═════ Provided data

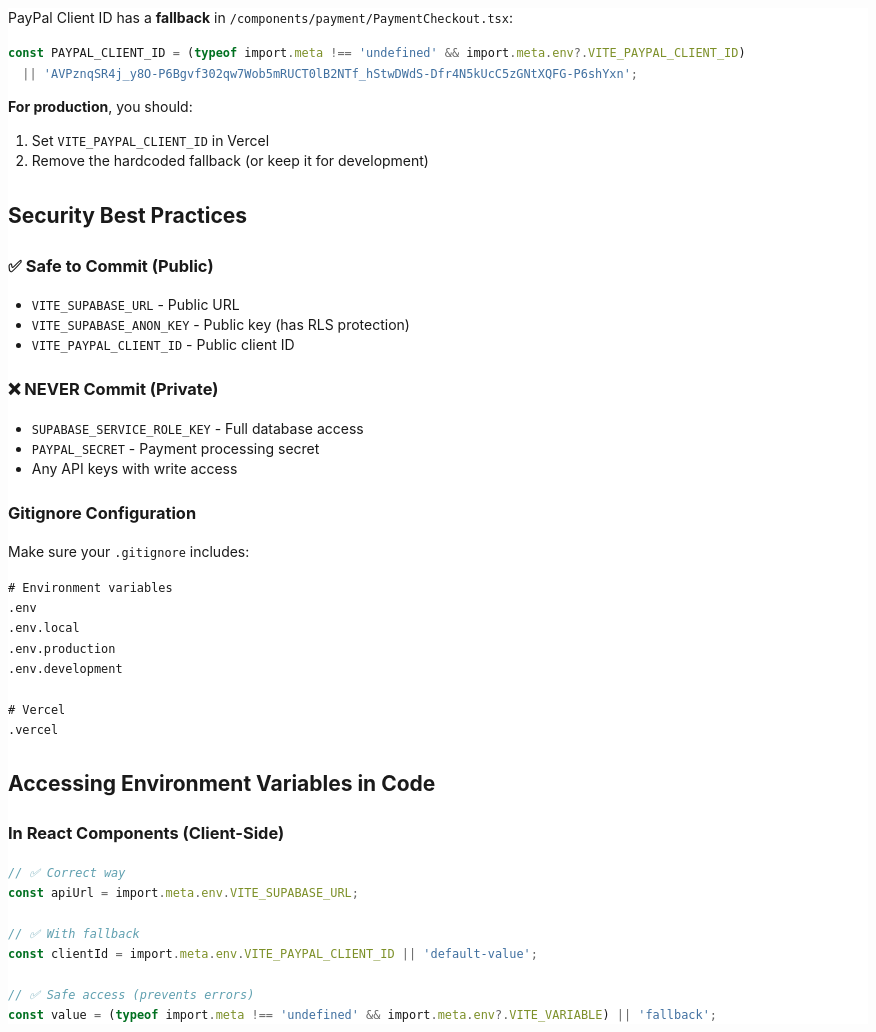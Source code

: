 PayPal Client ID has a **fallback** in `/components/payment/PaymentCheckout.tsx`:

```typescript
const PAYPAL_CLIENT_ID = (typeof import.meta !== 'undefined' && import.meta.env?.VITE_PAYPAL_CLIENT_ID) 
  || 'AVPznqSR4j_y8O-P6Bgvf302qw7Wob5mRUCT0lB2NTf_hStwDWdS-Dfr4N5kUcC5zGNtXQFG-P6shYxn';
```

**For production**, you should:
1. Set `VITE_PAYPAL_CLIENT_ID` in Vercel
2. Remove the hardcoded fallback (or keep it for development)

## Security Best Practices

### ✅ Safe to Commit (Public)
- `VITE_SUPABASE_URL` - Public URL
- `VITE_SUPABASE_ANON_KEY` - Public key (has RLS protection)
- `VITE_PAYPAL_CLIENT_ID` - Public client ID

### ❌ NEVER Commit (Private)
- `SUPABASE_SERVICE_ROLE_KEY` - Full database access
- `PAYPAL_SECRET` - Payment processing secret
- Any API keys with write access

### Gitignore Configuration

Make sure your `.gitignore` includes:
```
# Environment variables
.env
.env.local
.env.production
.env.development

# Vercel
.vercel
```

## Accessing Environment Variables in Code

### In React Components (Client-Side)

```typescript
// ✅ Correct way
const apiUrl = import.meta.env.VITE_SUPABASE_URL;

// ✅ With fallback
const clientId = import.meta.env.VITE_PAYPAL_CLIENT_ID || 'default-value';

// ✅ Safe access (prevents errors)
const value = (typeof import.meta !== 'undefined' && import.meta.env?.VITE_VARIABLE) || 'fallback';
```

══════════

Exercise objective> If an entry contains an image, skip the image and return the rest of the listing unchanged.

Result>
Source code

: PayPal Client ID has a **fallback** in `/components/payment/PaymentCheckout.tsx`:

```typescript
const PAYPAL_CLIENT_ID = (typeof import.meta !== 'undefined' && import.meta.env?.VITE_PAYPAL_CLIENT_ID) 
  || 'AVPznqSR4j_y8O-P6Bgvf302qw7Wob5mRUCT0lB2NTf_hStwDWdS-Dfr4N5kUcC5zGNtXQFG-P6shYxn';
```

**For production**, you should:
1. Set `VITE_PAYPAL_CLIENT_ID` in Vercel
2. Remove the hardcoded fallback (or keep it for development)

## Security Best Practices

### ✅ Safe to Commit (Public)
- `VITE_SUPABASE_URL` - Public URL
- `VITE_SUPABASE_ANON_KEY` - Public key (has RLS protection)
- `VITE_PAYPAL_CLIENT_ID` - Public client ID

### ❌ NEVER Commit (Private)
- `SUPABASE_SERVICE_ROLE_KEY` - Full database access
- `PAYPAL_SECRET` - Payment processing secret
- Any API keys with write access

### Gitignore Configuration

Make sure your `.gitignore` includes:
```
# Environment variables
.env
.env.local
.env.production
.env.development

# Vercel
.vercel
```

## Accessing Environment Variables in Code

### In React Components (Client-Side)

```typescript
// ✅ Correct way
const apiUrl = import.meta.env.VITE_SUPABASE_URL;

// ✅ With fallback
const clientId = import.meta.env.VITE_PAYPAL_CLIENT_ID || 'default-value';

// ✅ Safe access (prevents errors)
const value = (typeof import.meta !== 'undefined' && import.meta.env?.VITE_VARIABLE) || 'fallback';
```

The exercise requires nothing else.